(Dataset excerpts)
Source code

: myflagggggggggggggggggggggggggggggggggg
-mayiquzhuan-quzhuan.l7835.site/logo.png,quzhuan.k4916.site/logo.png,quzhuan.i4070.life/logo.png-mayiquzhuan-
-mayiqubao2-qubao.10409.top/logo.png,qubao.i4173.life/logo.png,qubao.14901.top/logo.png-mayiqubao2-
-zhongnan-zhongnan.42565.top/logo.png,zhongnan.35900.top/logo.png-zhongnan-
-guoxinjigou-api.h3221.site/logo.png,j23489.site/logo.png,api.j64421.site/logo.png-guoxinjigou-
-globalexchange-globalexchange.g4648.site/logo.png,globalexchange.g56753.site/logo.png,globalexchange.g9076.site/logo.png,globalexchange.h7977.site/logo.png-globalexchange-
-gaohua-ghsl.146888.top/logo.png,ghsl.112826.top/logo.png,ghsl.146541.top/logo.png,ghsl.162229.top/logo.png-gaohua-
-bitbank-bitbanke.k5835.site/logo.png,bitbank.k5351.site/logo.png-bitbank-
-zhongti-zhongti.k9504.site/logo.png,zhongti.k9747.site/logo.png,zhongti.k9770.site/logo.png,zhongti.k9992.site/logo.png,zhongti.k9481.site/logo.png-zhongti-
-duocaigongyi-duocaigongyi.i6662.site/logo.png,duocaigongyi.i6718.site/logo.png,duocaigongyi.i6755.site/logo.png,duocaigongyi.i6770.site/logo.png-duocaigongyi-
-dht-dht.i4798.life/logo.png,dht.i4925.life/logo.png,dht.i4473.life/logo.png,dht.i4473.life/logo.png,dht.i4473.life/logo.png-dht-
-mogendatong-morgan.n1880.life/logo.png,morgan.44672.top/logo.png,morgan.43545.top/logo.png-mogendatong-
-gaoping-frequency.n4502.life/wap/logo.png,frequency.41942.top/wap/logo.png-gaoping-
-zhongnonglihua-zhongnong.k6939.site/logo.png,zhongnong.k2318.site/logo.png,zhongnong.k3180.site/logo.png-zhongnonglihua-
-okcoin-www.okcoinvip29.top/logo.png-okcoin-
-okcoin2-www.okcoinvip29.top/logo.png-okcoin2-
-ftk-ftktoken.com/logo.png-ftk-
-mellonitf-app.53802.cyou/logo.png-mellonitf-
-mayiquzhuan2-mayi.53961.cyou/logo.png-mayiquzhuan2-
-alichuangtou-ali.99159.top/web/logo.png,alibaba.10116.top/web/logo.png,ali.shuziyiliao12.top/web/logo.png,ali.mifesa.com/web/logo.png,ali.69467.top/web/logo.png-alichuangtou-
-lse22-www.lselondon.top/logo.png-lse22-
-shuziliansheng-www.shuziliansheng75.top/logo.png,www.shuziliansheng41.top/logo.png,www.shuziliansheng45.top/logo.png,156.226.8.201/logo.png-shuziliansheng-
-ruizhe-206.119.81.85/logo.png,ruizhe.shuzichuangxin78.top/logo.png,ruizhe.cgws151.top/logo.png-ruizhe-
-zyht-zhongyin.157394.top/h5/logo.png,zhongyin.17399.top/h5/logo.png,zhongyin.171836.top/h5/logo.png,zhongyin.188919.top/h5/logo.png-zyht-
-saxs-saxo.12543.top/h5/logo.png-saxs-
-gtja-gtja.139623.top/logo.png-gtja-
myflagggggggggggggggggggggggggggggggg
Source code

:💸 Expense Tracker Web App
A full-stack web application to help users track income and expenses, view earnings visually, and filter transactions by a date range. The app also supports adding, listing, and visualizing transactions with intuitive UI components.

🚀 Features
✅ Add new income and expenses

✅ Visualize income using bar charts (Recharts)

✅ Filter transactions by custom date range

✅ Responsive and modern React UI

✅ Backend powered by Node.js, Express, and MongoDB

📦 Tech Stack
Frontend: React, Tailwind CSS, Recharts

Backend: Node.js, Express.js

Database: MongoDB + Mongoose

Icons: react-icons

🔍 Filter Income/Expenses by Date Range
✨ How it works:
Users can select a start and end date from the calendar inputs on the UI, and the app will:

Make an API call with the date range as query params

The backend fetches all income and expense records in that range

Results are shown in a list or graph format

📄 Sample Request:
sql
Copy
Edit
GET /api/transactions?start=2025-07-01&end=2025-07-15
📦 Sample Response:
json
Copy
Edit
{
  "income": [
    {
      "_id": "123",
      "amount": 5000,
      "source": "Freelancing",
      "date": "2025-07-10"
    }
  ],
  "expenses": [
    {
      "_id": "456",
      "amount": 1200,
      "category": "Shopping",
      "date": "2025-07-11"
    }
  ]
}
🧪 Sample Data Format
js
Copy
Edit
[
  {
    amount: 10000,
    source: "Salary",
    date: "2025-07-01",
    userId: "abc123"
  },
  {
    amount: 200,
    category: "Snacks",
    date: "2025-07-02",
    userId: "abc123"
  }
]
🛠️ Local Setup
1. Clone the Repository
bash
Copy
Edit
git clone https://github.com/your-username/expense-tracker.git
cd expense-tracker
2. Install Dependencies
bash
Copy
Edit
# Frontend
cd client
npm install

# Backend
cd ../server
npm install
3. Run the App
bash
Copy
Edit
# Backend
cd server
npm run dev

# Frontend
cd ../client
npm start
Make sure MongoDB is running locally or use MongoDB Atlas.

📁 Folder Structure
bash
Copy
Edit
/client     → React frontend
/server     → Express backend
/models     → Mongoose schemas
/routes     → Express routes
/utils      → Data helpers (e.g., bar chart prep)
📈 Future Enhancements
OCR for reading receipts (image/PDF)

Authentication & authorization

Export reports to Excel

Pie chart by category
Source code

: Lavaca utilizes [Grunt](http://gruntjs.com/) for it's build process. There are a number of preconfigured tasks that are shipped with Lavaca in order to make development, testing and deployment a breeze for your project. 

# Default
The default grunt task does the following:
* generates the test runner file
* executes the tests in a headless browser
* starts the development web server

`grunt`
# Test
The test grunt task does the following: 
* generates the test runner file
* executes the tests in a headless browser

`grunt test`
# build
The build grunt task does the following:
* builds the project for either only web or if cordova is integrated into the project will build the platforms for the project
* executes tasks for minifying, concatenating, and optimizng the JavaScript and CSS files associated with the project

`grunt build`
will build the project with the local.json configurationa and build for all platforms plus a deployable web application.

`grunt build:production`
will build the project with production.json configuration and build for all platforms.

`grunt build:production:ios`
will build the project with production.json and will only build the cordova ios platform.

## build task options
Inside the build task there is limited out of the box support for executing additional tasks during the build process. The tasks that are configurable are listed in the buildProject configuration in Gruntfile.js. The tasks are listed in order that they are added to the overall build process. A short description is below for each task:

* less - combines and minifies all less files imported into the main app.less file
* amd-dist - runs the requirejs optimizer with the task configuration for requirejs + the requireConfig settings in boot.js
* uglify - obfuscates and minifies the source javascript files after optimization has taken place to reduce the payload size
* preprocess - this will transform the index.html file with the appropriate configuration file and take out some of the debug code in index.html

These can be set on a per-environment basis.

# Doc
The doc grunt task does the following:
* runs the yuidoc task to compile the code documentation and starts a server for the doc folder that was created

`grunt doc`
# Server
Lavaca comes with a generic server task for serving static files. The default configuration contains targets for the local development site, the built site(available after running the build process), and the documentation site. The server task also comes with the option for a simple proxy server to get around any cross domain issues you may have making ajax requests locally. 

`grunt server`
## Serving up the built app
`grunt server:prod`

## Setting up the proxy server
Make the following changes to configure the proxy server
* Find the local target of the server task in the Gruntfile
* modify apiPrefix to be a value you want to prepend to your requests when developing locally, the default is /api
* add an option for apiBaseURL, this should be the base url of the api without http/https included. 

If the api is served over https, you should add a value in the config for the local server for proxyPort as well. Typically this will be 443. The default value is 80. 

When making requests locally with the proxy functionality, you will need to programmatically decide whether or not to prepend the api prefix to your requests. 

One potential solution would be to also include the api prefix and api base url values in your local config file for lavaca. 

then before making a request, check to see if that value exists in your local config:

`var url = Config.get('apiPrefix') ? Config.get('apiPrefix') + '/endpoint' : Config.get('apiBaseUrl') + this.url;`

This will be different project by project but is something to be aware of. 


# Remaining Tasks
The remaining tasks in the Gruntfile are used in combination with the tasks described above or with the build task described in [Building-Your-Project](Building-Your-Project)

ASSIGNMENT: Return, from the entries, each line that holds "Sample".

ANSWER TO THIS EXERCISE:
📄 Sample Request:
📦 Sample Response:
🧪 Sample Data Format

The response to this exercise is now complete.